Don't get me wrong, I know the Detroit Tigers would be in serious trouble if they let me manage them, even if it was just for a day.
I've followed the team since I was about 10 years old, which, ahem, makes me a nearly 40-year follower of the team.
My earliest memories go back to the 1972 season - the first season there were games lost due to a work stoppage and a year the Tigers won the AL East before becoming cannon fodder for the Billy Martin-led Oakland A's powerhouses of that era.
All this is to question, maybe to nitpick, but not necessarily to criticize some of the things the team is doing, which ultimately reflect on manager Jim Leyland.
I think he's a great manager in the mold of Sparky Anderson. I hope he sticks around till he can't sit upright in the dugout anymore.
But Wednesday night's game-losing play was one of several questionable decisions made by players recently. Third baseman Brandon Inge threw to second base for a force out with the bases loaded, but the throw was too late and the winning run scored for Tampa Bay in the bottom of the ninth inning. Observers on TV seemed to agree that a throw to first base would've got the batter out by at least several steps.
Don't forget two weeks ago, when Detroit's David Pauley hit Cleveland's Kosuke Fukudome with a pitch in the bottom of the 14th inning to force in the winning run.

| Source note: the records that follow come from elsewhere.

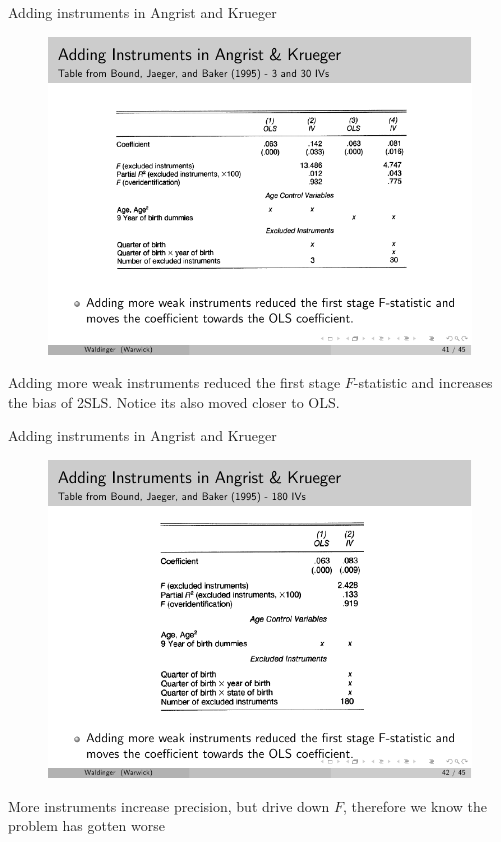 \documentclass{beamer}
\begin{document}
\begin{frame}{Adding instruments in Angrist and Krueger}

  \begin{figure}
    \includegraphics{./lecture_includes/ak_iv1.pdf}
  \end{figure}

  Adding more weak instruments reduced the first stage $F$-statistic and increases the bias of 2SLS. Notice its also moved closer to OLS.

\end{frame}

\begin{frame}{Adding instruments in Angrist and Krueger}

  \begin{figure}
    \includegraphics{./lecture_includes/ak_iv2.pdf}
  \end{figure}

  More instruments increase precision, but drive down $F$, therefore we know the problem has gotten worse

\end{frame}
\end{document}
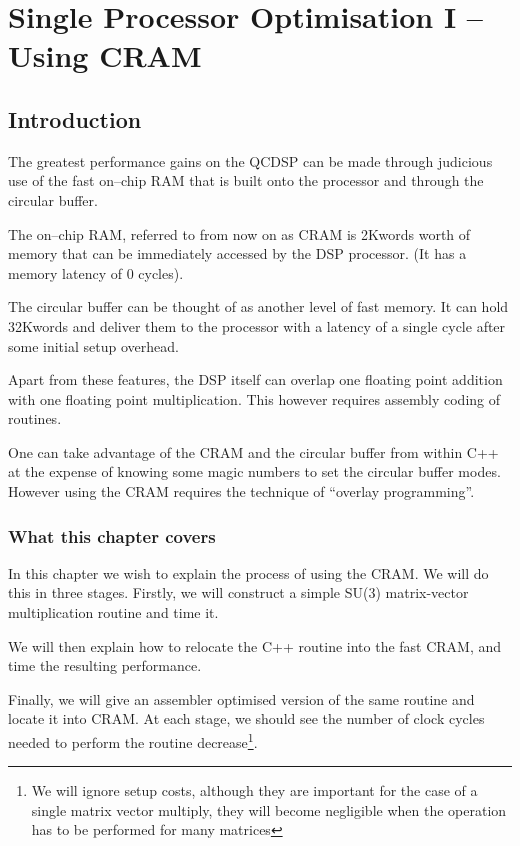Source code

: \chapter{Single Processor Optimisation I -- Using CRAM}
\section{Introduction}
The greatest performance gains on the QCDSP can be made through
judicious use of the fast on--chip RAM that is built onto the 
processor and through the circular buffer.

The on--chip RAM, referred to from now on as CRAM is 2Kwords
worth of memory that can be immediately accessed
by the DSP processor. (It has a memory latency of 0 cycles).
 
The circular buffer can be thought of as another level of fast
memory. It can hold 32Kwords and deliver them to the processor
with a latency of a single cycle after some initial setup overhead.

Apart from these features, the DSP itself can overlap one floating
point addition with one floating point multiplication. This however
requires assembly coding of routines. 

One can take advantage of the CRAM and the circular buffer
from within C++ at the expense of knowing some magic numbers to set
the circular buffer modes. However using the CRAM requires the 
technique of ``overlay programming''.

\subsection{What this chapter covers}
In this chapter we wish to explain the process of using the CRAM.
We will do this in three stages. Firstly, we will construct a 
simple SU(3) matrix-vector multiplication routine and time it.

We will then explain how to relocate the C++ routine into the fast
CRAM, and time the resulting performance.

Finally, we will give an assembler optimised version of the same
routine and locate it into CRAM. At each stage, we should see the
number of clock cycles needed to perform the routine decrease\footnote{We will
ignore setup costs, although they are important for the case of a single
matrix vector multiply, they will become negligible when the operation
has to be performed for many matrices}. 

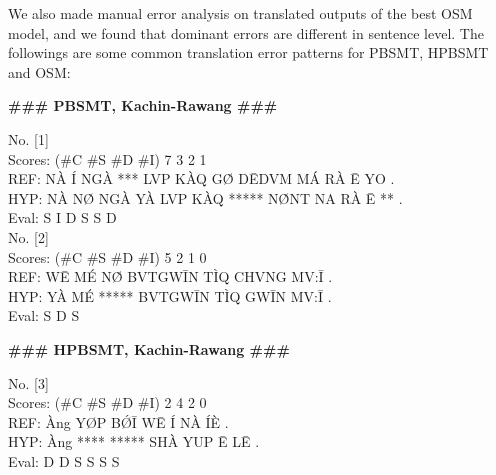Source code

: \documentclass[conference]{IEEEtran}
\begin{document}
We also made manual error analysis on translated outputs of the best OSM model, and we found that dominant errors are different in sentence level. The followings are some common translation error patterns for PBSMT, HPBSMT and OSM: \\


\begin{center} \textbf{\#\#\# PBSMT, Kachin-Rawang \#\#\#}  \\ \end{center}
\noindent No. [1]\\
\noindent Scores: (\#C \#S \#D \#I) 7 3 2 1\\
REF:  NÀ Í    NGÀ *** LVP KÀQ GØ̀ DĒDVM  MÁ RÀ Ē YO . \\
HYP:  NÀ NØ̀ NGÀ YÀ LVP KÀQ ***** NØ̀NT NA   RÀ Ē ** . \\
Eval:     S          I            D     S       S          D   \\

\noindent No. [2]\\
\noindent Scores: (\#C \#S \#D \#I) 5 2 1 0\\
REF:  WĒ MÉ NØ̀ BVTGWĪN TÌQ CHVNG MV:Ī . \\
HYP:  YÀ MÉ ***** BVTGWĪN TÌQ GWĪN MV:Ī . \\
Eval: S       D                   S  \\

\begin{center} \textbf{\#\#\# HPBSMT, Kachin-Rawang \#\#\#}  \\ \end{center}
\noindent No. [3]\\
\noindent Scores: (\#C \#S \#D \#I) 2 4 2 0\\
REF:  Àng YØP BǾĪ WĒ  Í  NÀ ÍÈ .\\ 
HYP:  Àng **** ***** SHÀ YUP Ē  LĒ  .\\ 
Eval:      D    D     S    S   S   S \\
\end{document}
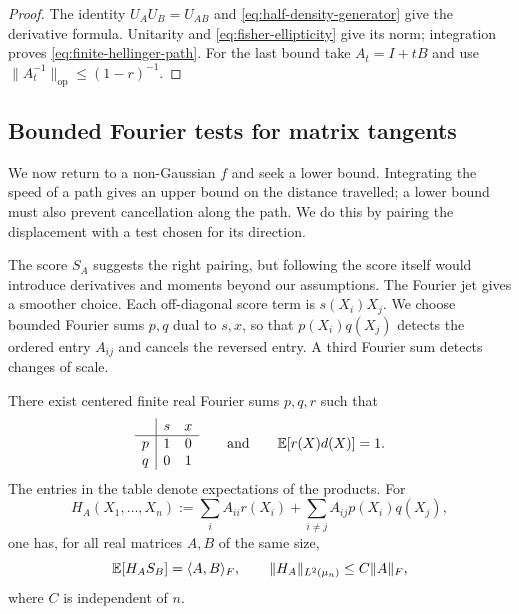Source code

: \begin{proof}
The identity $U_AU_B=U_{AB}$ and \eqref{eq:half-density-generator} give the
derivative formula.  Unitarity and \eqref{eq:fisher-ellipticity} give its
norm; integration proves \eqref{eq:finite-hellinger-path}.  For the last
bound take $A_t=I+tB$ and use
$\|A_t^{-1}\|_{\mathrm{op}}\le(1-r)^{-1}$.
\end{proof}

\subsection{Bounded Fourier tests for matrix tangents}

We now return to a non-Gaussian \(f\) and seek a lower bound. Integrating the
speed of a path gives an upper bound on the distance travelled; a lower
bound must also prevent cancellation along the path. We do this by pairing
the displacement with a test chosen for its direction.

The score \(S_A\) suggests the right pairing, but following the score itself
would introduce derivatives and moments beyond our assumptions. The
Fourier jet gives a smoother choice. Each off-diagonal score term is
\(s(X_i)X_j\). We choose bounded Fourier sums \(p,q\) dual to \(s,x\), so
that \(p(X_i)q(X_j)\) detects the ordered entry \(A_{ij}\) and cancels the
reversed entry. A third Fourier sum detects changes of scale.

\begin{lemma}
\label{lem:fourier-dual-moments}
There exist centered finite real Fourier sums $p,q,r$ such that
\begin{equation}
 \begin{array}{c|cc}
       &s&x\\ \hline
 p     &1&0\\
 q     &0&1
 \end{array}
 \qquad\text{and}\qquad \E[r(X)d(X)]=1.
\end{equation}
The entries in the table denote expectations of the products.
For
\begin{equation}
 H_A(X_1,\ldots,X_n):=\sum_i A_{ii}r(X_i)
              +\sum_{i\ne j}A_{ij}p(X_i)q(X_j),
 \label{eq:fourier-functions}
\end{equation}
one has, for all real matrices $A,B$ of the same size,
\begin{equation}
 \E[H_AS_B]=\langle A,B\rangle_F,
 \qquad \|H_A\|_{L^2(\mu_n)}\le C\|A\|_F,
 \label{eq:matched-fourier-pairing}
\end{equation}
where $C$ is independent of $n$.
\end{lemma}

Though that was the same Fukudome who was the runner thrown out by Austin Jackson on a potential game-tying sacrifice fly on Sunday that preserved Jose Valverde's perfect 37-for-37 record in save opportunities as of a few days ago.
This team seems to have all the ability in the world offensively, with Jackson, Miguel Cabrera, Victor Martinez, Jhonny Peralta - yes, that's the correct spelling of his first name - Alex Avila and now Delmon Young in the lineup.
Even among the next tier of hitters, nobody who's playing regularly is an out-and-out bust, guys like Brennan Boesch and Wilson Betemit.
I had an argument about the batting lineup that has become moot since the acquisition of Young and his placement in the No. 3 batting spot a couple weeks ago.
In a nutshell, I thought Cabrera should've been moved from cleanup to No. 3. His MVP-like hitting prowess demanded the Tigers protect him, and they did in the offseason by acquiring Martinez and putting him No. 5.
And he's been so good, they needed their next-best hitter to protect him, often Peralta at No. 6. All three of those guys were hitting between .310 and .320 as of mid-week.
Leyland also leaves Avila next at No. 7 quite often, whether it's to keep the pressure off his young catcher or simply to protect Peralta.
So before Young joined the team and immediately became the awesome hitter he was in 2010, the Tigers Nos. 4 through No. 7 hitters were better than their Nos. 2 and 3.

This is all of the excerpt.